He’s so obviously in love with his partner. It hurts ME to see them together. Originally I was convinced it was just me longing for more of my boyfriends attention, but another factor was that I still like my friend.
I fantasize about him sometimes. It’s only when I feel like my boyfriend isn’t loving me in the moment. These feelings happen because of an incident between us that gave me bad trust issues with him. They’ve gotten better, but everytime he expresses his love for something else I have to find comfort for myself. But that’s not the point. The point is, I feel horrible. My future plans included growing up and marrying a childhood best friend. And although my current boyfriend kind-of is a childhood best friend, he doesn’t fit in that category very well. And my best friend does.

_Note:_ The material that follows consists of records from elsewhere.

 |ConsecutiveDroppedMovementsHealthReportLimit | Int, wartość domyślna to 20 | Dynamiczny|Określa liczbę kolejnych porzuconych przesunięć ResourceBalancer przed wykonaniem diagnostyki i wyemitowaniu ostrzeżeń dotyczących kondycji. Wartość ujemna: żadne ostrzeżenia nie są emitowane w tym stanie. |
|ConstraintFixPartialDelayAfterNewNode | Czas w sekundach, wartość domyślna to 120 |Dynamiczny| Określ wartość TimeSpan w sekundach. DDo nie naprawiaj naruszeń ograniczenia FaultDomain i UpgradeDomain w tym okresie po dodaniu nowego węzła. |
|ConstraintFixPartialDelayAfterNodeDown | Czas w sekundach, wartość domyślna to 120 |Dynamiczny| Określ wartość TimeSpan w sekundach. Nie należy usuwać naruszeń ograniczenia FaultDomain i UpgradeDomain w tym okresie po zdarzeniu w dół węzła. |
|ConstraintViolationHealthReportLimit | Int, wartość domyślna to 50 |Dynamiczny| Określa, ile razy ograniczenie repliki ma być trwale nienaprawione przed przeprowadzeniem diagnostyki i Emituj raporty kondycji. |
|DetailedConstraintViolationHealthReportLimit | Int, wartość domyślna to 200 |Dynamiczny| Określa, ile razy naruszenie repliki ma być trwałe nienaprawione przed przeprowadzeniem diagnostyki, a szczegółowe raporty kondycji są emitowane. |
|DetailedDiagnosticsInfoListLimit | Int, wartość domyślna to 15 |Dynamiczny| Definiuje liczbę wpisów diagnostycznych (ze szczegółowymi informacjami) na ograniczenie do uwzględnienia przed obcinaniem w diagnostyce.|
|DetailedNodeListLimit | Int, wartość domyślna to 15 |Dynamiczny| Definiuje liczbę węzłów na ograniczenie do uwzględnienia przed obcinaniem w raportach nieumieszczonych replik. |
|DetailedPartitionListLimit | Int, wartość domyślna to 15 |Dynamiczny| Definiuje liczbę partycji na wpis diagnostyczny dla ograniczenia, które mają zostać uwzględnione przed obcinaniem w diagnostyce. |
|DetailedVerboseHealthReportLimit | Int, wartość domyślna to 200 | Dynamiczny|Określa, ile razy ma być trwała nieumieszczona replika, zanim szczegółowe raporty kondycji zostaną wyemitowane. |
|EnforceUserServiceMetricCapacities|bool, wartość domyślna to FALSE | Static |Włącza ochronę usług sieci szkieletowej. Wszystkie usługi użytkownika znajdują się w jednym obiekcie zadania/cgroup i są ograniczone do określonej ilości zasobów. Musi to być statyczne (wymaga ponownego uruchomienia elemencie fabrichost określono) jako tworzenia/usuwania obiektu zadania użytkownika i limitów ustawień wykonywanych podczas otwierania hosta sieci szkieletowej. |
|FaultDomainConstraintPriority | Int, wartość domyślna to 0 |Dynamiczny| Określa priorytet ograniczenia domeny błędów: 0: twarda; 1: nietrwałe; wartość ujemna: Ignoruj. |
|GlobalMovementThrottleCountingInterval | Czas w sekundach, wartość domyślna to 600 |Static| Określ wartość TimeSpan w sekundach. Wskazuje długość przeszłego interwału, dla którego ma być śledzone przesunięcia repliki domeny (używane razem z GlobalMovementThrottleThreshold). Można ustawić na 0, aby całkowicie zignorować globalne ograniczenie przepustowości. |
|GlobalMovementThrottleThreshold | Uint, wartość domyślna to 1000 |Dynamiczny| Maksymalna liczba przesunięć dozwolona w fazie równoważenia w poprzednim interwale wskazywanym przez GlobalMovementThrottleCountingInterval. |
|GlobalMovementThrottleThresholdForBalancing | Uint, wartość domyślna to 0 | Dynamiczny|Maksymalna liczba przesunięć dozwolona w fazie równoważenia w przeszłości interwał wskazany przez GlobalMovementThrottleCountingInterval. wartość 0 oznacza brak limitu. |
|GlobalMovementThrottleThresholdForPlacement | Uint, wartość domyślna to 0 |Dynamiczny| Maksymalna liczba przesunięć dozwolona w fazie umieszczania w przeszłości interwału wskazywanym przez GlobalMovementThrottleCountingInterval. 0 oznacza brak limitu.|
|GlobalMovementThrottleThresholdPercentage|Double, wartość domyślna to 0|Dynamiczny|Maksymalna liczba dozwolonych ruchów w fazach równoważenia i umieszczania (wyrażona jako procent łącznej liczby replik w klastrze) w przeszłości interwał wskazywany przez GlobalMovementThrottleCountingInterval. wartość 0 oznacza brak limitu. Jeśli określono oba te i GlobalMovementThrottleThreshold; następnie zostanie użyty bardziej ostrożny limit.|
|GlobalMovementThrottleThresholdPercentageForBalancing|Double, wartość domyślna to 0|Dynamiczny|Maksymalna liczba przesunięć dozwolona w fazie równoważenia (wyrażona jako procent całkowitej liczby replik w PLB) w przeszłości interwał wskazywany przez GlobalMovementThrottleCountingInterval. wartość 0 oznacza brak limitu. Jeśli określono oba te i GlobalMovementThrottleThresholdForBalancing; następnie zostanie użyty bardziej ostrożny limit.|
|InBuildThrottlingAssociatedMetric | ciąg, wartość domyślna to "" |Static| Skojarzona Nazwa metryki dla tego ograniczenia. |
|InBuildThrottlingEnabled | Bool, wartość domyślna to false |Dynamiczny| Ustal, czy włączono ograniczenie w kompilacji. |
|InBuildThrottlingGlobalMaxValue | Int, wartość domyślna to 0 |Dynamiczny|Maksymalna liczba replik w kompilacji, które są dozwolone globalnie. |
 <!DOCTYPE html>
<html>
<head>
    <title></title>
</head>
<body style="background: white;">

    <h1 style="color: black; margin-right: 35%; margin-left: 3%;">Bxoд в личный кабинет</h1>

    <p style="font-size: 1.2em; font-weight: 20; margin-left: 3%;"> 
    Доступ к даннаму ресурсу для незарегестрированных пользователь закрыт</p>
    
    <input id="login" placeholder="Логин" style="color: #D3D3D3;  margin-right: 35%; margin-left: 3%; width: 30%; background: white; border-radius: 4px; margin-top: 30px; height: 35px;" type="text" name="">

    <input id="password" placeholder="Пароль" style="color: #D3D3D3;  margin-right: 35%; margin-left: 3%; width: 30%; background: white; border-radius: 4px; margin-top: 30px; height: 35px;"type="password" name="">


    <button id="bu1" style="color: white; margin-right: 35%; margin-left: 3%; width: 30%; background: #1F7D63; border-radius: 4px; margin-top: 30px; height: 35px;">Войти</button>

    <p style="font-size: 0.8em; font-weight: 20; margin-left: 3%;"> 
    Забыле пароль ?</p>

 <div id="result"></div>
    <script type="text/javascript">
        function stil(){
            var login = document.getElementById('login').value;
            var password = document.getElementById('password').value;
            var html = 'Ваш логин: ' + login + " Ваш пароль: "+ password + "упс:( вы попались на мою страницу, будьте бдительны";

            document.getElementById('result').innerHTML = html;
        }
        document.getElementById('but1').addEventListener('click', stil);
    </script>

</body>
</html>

I’m too lazy to make a second confession post, so here’s another confession about my boyfriend.
So, he’s bisexual. And I’m fine with that, of course, I mean so am I, but some things he used to do still have an effect on me.
He has a big attraction to men. And every time he finds a man attractive (or anyone attractive that isn’t me for that matter) it makes me upset. I know I’m being obsessive and clingy and annoying. But i love him. I love his attention and I can be that little attention seeking w**** that he won’t judge because that’s how we are. But I guess I’m too affectionate. I dunno.
Sorry. I kinda needed this stuff off my chest. I hope someone read through this and they think about it for a minute like i do with all these anonymous confession websites.
Thanks for reading, if you did. It helps.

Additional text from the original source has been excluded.